**WHAT IS NEEDED:**
Within the records that follow, find every line containing the string "infty". Copy those lines.
===== ENTRIES SUPPLIED =====
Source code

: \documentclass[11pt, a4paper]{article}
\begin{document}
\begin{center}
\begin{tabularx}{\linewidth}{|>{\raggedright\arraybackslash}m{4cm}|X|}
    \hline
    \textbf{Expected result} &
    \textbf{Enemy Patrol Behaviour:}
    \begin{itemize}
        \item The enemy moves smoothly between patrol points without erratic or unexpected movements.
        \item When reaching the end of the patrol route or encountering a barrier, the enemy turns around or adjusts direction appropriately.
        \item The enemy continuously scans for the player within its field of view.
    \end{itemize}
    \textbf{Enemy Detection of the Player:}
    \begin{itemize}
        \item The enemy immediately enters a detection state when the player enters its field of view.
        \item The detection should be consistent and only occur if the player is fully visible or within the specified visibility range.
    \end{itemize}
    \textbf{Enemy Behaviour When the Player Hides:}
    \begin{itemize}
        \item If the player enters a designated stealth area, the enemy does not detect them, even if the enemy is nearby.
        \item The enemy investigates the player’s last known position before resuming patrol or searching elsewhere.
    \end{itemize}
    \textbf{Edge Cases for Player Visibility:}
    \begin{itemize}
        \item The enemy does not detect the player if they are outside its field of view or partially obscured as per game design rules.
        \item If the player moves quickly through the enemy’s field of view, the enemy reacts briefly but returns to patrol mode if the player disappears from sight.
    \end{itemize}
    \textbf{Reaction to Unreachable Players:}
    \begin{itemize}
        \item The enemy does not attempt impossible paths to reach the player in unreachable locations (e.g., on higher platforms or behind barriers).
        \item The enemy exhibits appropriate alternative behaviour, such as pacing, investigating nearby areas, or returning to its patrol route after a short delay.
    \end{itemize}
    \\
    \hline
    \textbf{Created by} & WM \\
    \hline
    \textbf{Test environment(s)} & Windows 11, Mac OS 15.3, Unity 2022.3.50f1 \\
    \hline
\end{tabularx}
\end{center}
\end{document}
=====
===== ENTRIES SUPPLIED =====
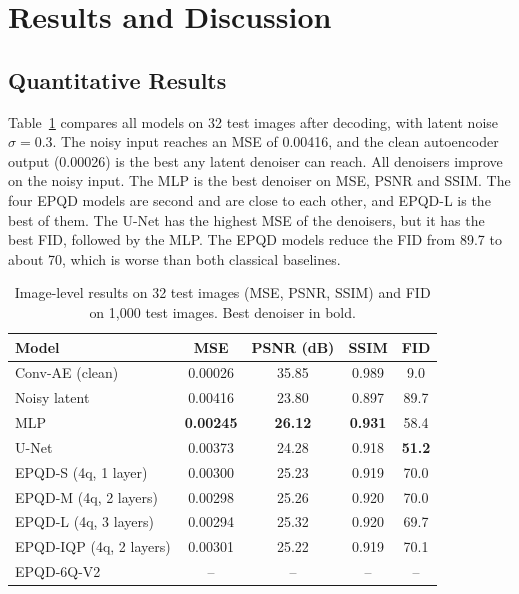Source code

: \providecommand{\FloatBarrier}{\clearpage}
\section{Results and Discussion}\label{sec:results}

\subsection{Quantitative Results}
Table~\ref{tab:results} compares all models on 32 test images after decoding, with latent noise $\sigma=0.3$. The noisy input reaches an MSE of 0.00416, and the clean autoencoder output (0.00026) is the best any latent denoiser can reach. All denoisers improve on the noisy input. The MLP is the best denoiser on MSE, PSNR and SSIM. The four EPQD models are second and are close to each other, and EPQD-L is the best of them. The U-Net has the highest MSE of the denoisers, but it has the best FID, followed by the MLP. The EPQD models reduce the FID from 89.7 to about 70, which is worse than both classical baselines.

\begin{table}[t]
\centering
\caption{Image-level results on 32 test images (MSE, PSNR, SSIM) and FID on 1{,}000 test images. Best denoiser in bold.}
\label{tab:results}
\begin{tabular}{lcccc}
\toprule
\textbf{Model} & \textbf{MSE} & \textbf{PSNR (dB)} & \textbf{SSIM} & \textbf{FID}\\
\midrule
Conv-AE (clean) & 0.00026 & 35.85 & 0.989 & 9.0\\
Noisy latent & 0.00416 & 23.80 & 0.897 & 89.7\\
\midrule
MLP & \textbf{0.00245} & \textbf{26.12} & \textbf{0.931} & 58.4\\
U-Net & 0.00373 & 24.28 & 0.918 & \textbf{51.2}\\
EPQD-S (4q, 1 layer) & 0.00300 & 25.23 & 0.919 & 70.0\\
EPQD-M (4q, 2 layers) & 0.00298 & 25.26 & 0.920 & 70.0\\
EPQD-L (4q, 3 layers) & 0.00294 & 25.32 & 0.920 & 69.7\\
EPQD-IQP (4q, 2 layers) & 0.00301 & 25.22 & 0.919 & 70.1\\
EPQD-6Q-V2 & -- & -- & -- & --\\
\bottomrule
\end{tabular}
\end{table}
=====
===== ENTRIES SUPPLIED =====
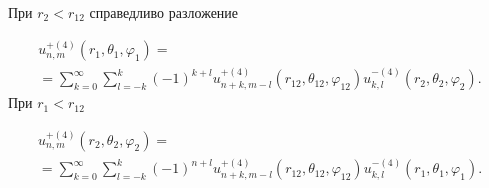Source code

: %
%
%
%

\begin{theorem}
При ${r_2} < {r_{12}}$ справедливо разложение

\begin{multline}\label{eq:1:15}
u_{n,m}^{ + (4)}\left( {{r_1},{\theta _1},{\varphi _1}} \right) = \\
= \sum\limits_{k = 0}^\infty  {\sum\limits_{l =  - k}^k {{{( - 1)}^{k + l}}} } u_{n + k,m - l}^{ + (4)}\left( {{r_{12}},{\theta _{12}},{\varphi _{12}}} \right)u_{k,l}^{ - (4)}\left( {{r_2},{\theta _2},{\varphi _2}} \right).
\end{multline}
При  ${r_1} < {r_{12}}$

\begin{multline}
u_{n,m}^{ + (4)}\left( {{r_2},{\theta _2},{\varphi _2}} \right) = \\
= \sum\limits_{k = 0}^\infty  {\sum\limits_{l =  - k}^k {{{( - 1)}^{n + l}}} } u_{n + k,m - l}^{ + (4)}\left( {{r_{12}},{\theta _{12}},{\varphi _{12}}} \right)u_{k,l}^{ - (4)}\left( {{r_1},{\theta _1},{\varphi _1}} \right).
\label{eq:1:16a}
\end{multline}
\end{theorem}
=====
**WORKED SOLUTION:**
= \sum\limits_{k = 0}^\infty  {\sum\limits_{l =  - k}^k {{{( - 1)}^{k + l}}} } u_{n + k,m - l}^{ + (4)}\left( {{r_{12}},{\theta _{12}},{\varphi _{12}}} \right)u_{k,l}^{ - (4)}\left( {{r_2},{\theta _2},{\varphi _2}} \right).
= \sum\limits_{k = 0}^\infty  {\sum\limits_{l =  - k}^k {{{( - 1)}^{n + l}}} } u_{n + k,m - l}^{ + (4)}\left( {{r_{12}},{\theta _{12}},{\varphi _{12}}} \right)u_{k,l}^{ - (4)}\left( {{r_1},{\theta _1},{\varphi _1}} \right).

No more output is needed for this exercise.